Is environment on the agenda?

With a recession-hit economy to revive, it remains to be seen how much priority the environment will get when the new administration takes over in Washington.

 
Published: Monday 30 November 1992

-- THE BILL Clinton-Al Gore team, as expected, put the Democrats back in power in the US after 12 years. Gore, the vice president-elect, has been widely acclaimed as a "sincere environmentalist" and his book, Earth in the Balance, is seen as one coming straight from the heart. But exactly how far the new duo will be able to push these concerns when they take over on January 20 remains doubtful. The single element of the Clinton-Gore group during the campaign was the revival of the tottering domestic economy -- not foreign policy or the environment.

Clinton rallied, like his opponents, to say that he and he alone would stimulate economic growth, expand investment and cut the deficit. The Republicans have been quick to cash in on the contradiction. President George Bush, referring to the movement to save the spotted owl by banning logging, said given Gore's role as "an environmental extremist, we will be upto our necks in owls and every man out of work."

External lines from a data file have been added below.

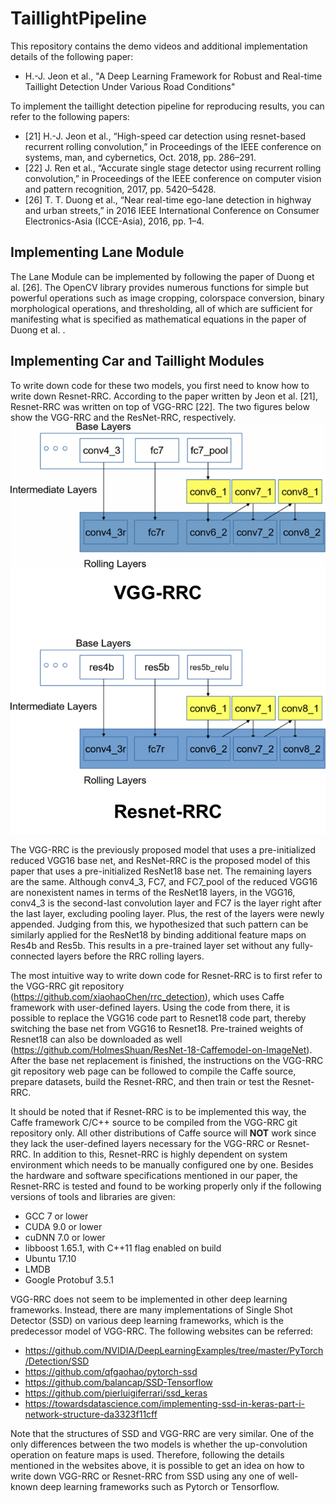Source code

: # TaillightPipeline

This repository contains the demo videos and additional implementation details of the following paper:

-    H.-J. Jeon et al., "A Deep Learning Framework for Robust and Real-time Taillight Detection Under Various Road Conditions"

To implement the taillight detection pipeline for reproducing results, you can refer to the following papers:
-	[21] H.-J. Jeon et al., “High-speed car detection using resnet-based recurrent rolling convolution,” in Proceedings of the IEEE conference on systems, man, and cybernetics, Oct. 2018, pp. 286–291.
-	[22] J. Ren et al., “Accurate single stage detector using recurrent rolling convolution,” in Proceedings of the IEEE conference on computer vision and pattern recognition, 2017, pp. 5420–5428.
-	[26] T. T. Duong et al., “Near real-time ego-lane detection in highway and urban streets,” in 2016 IEEE International Conference on Consumer Electronics-Asia (ICCE-Asia), 2016, pp. 1–4.


## Implementing Lane Module

The Lane Module can be implemented by following the paper of Duong et al. [26]. The OpenCV library provides numerous functions for simple but powerful operations such as image cropping, colorspace conversion, binary morphological operations, and thresholding, all of which are sufficient for manifesting what is specified as mathematical equations in the paper of Duong et al. .

## Implementing Car and Taillight Modules

To write down code for these two models, you first need to know how to write down Resnet-RRC. According to the paper written by Jeon et al. [21], Resnet-RRC was written on top of VGG-RRC [22]. The two figures below show the VGG-RRC and the ResNet-RRC, respectively.
![VGG-RRC vs Resnet-RRC](https://github.com/SKKU-AutoLab-VSW/TaillightPipeline/blob/main/vggRRC-vs-resnetRRC.png)

The VGG-RRC is the previously proposed model that uses a pre-initialized reduced VGG16 base net, and ResNet-RRC is the proposed model of this paper that uses a pre-initialized ResNet18 base net. The remaining layers are the same. Although conv4_3, FC7, and FC7_pool of the reduced VGG16 are nonexistent names in terms of the ResNet18 layers, in the VGG16, conv4_3 is the second-last convolution layer and FC7 is the layer right after the last layer, excluding pooling layer. Plus, the rest of the layers were newly appended. Judging from this, we hypothesized that such pattern can be similarly applied for the ResNet18 by binding additional feature maps on Res4b and Res5b. This results in a pre-trained layer set without any fully-connected layers before the RRC rolling layers.

The most intuitive way to write down code for Resnet-RRC is to first refer to the VGG-RRC git repository (https://github.com/xiaohaoChen/rrc_detection), which uses Caffe framework with user-defined layers. Using the code from there, it is possible to replace the VGG16 code part to Resnet18 code part, thereby switching the base net from VGG16 to Resnet18. Pre-trained weights of Resnet18 can also be downloaded as well (https://github.com/HolmesShuan/ResNet-18-Caffemodel-on-ImageNet). After the base net replacement is finished, the instructions on the VGG-RRC git repository web page can be followed to compile the Caffe source, prepare datasets, build the Resnet-RRC, and then train or test the Resnet-RRC.

It should be noted that if Resnet-RRC is to be implemented this way, the Caffe framework C/C++ source to be compiled from the VGG-RRC git repository only. All other distributions of Caffe source will **NOT** work since they lack the user-defined layers necessary for the VGG-RRC or Resnet-RRC. In addition to this, Resnet-RRC is highly dependent on system environment which needs to be manually configured one by one. Besides the hardware and software specifications mentioned in our paper, the Resnet-RRC is tested and found to be working properly only if the following versions of tools and libraries are given:

-	GCC 7 or lower
-	CUDA 9.0 or lower
-	cuDNN 7.0 or lower
-	libboost 1.65.1, with C++11 flag enabled on build
-	Ubuntu 17.10
-	LMDB
-	Google Protobuf 3.5.1

VGG-RRC does not seem to be implemented in other deep learning frameworks. Instead, there are many implementations of Single Shot Detector (SSD) on various deep learning frameworks, which is the predecessor model of VGG-RRC. The following websites can be referred:

-	https://github.com/NVIDIA/DeepLearningExamples/tree/master/PyTorch/Detection/SSD
-	https://github.com/qfgaohao/pytorch-ssd
-	https://github.com/balancap/SSD-Tensorflow
-	https://github.com/pierluigiferrari/ssd_keras
-	https://towardsdatascience.com/implementing-ssd-in-keras-part-i-network-structure-da3323f11cff

Note that the structures of SSD and VGG-RRC are very similar. One of the only differences between the two models is whether the up-convolution operation on feature maps is used. Therefore, following the details mentioned in the websites above, it is possible to get an idea on how to write down VGG-RRC or Resnet-RRC from SSD using any one of well-known deep learning frameworks such as Pytorch or Tensorflow.
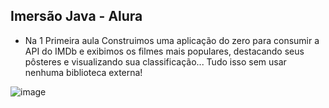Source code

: ## Imersão Java - Alura

* Na 1 Primeira aula Construimos uma aplicação do zero para consumir a API do IMDb e exibimos os filmes mais populares, destacando seus pôsteres e visualizando sua classificação... Tudo isso sem usar nenhuma biblioteca externa!

![image](https://user-images.githubusercontent.com/82127044/180060033-8d0d58db-3f43-4c10-9f6f-c014f29cd49e.png)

Gore has ducked the question, saying only the difference between jobs and environment is a "false choice." Pushed to a corner, the Democratic team has argued that you can get richer and save the environment. In Michigan, facing autoworkers anxious about losing jobs because of higher fuel efficiency standards, Gore replied that there were jobs in new products that were environmentally friendly. In California, when he said that he favoured a complete moratorium on offshore drilling, he was charged with costs thousands of lives. Gore amended his statement post-haste, saying he wanted the suspension only in environmentally sensitive areas.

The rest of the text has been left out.